La mano del marido de Michelle fue días después a parar al hombro del hombre disecado de sonrisa para abajo
Tener mano
Ha venido Obama a vernos y estamos todos tan contentos, mire Vd. Ha venido a vernos este buen señor y se ha traído a su señora, que tiene talla de pívot de la Cibona y cadera de mesa camilla, una cadera a la que se agarró la reina Isabel II como un mejillón de roca, y todo, según nos han contado, porque fue Michelle la que se saltó el protocolo. El protocolo de la soberana de los trajes imposibles deja bien claro que uno de los peores errores que pueden cometerse es tocar a su majestad, cuando lo que debería prohibir el protocolo es que la monarca vistiera el tono salmón escocés, ése que tanto le mola, un espanto digno de grito despavorido.

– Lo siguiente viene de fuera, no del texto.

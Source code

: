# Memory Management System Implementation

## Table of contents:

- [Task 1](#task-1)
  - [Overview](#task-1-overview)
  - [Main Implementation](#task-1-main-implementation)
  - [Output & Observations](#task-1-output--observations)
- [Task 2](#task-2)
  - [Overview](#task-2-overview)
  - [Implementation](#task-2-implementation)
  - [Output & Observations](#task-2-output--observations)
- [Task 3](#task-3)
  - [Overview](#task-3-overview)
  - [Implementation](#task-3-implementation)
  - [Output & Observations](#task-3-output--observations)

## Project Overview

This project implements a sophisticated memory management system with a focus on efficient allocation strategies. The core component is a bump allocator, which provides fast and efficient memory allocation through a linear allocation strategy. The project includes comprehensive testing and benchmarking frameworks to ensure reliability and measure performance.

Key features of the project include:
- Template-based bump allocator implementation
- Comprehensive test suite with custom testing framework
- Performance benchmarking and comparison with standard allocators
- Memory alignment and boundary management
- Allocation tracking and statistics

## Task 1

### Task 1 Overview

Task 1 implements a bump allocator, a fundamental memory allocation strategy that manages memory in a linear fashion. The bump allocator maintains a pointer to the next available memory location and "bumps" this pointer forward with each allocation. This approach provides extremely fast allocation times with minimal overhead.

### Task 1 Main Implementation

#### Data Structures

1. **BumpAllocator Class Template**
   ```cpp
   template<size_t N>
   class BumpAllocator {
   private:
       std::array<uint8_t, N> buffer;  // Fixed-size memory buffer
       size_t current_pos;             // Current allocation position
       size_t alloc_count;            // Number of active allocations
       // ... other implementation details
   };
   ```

Pero el protocolo lo que dice es que no se le puede poner una mano encima ni de coña. Y en estas llega Michelle y la rodea con su brazo de estibador portuario, y a la reina le entran ganas de parecer cercana, y baja la suya, como los buenos toreros, y nos ha quedado una foto de penalti y expulsión. La mano del marido de Michelle fue días después a parar al hombro del hombre disecado de sonrisa para abajo. El Zapatero que está debajo de la mano de Obama no parece un ser humano: es su doble en el museo de cera. El rictus forzado a punto la lagrimón, la mirada ilusionada, la indisimulada alegría de fan de autógrafo. La mano de Obama, oigan. Una mano que este gobierno naif, de anecdótica presencia internacional, de peso pluma en la escena mundial, ha vendido como un éxito diplomático sin precedentes y una prueba de sólida amistad. La Prensa optimista patológica, también desplazada a la cumbre del G-20, a la de la Otan y a la bilateral entre Estados Unidos y la Unión Europea, ha deslizado además datos contundentes sobre la evidente empatía entre los dos líderes. Los dos son delgados, altos, amantes del baloncesto, devotos del Oraldine y dan siempre los buenos días en los ascensores. Dicho lo cual, y a la vista de tan tremendas afinidades, se abre oficialmente la época que llevábamos un lustro esperando. Ahora, sí, queridos niños, por fin, tenemos mano.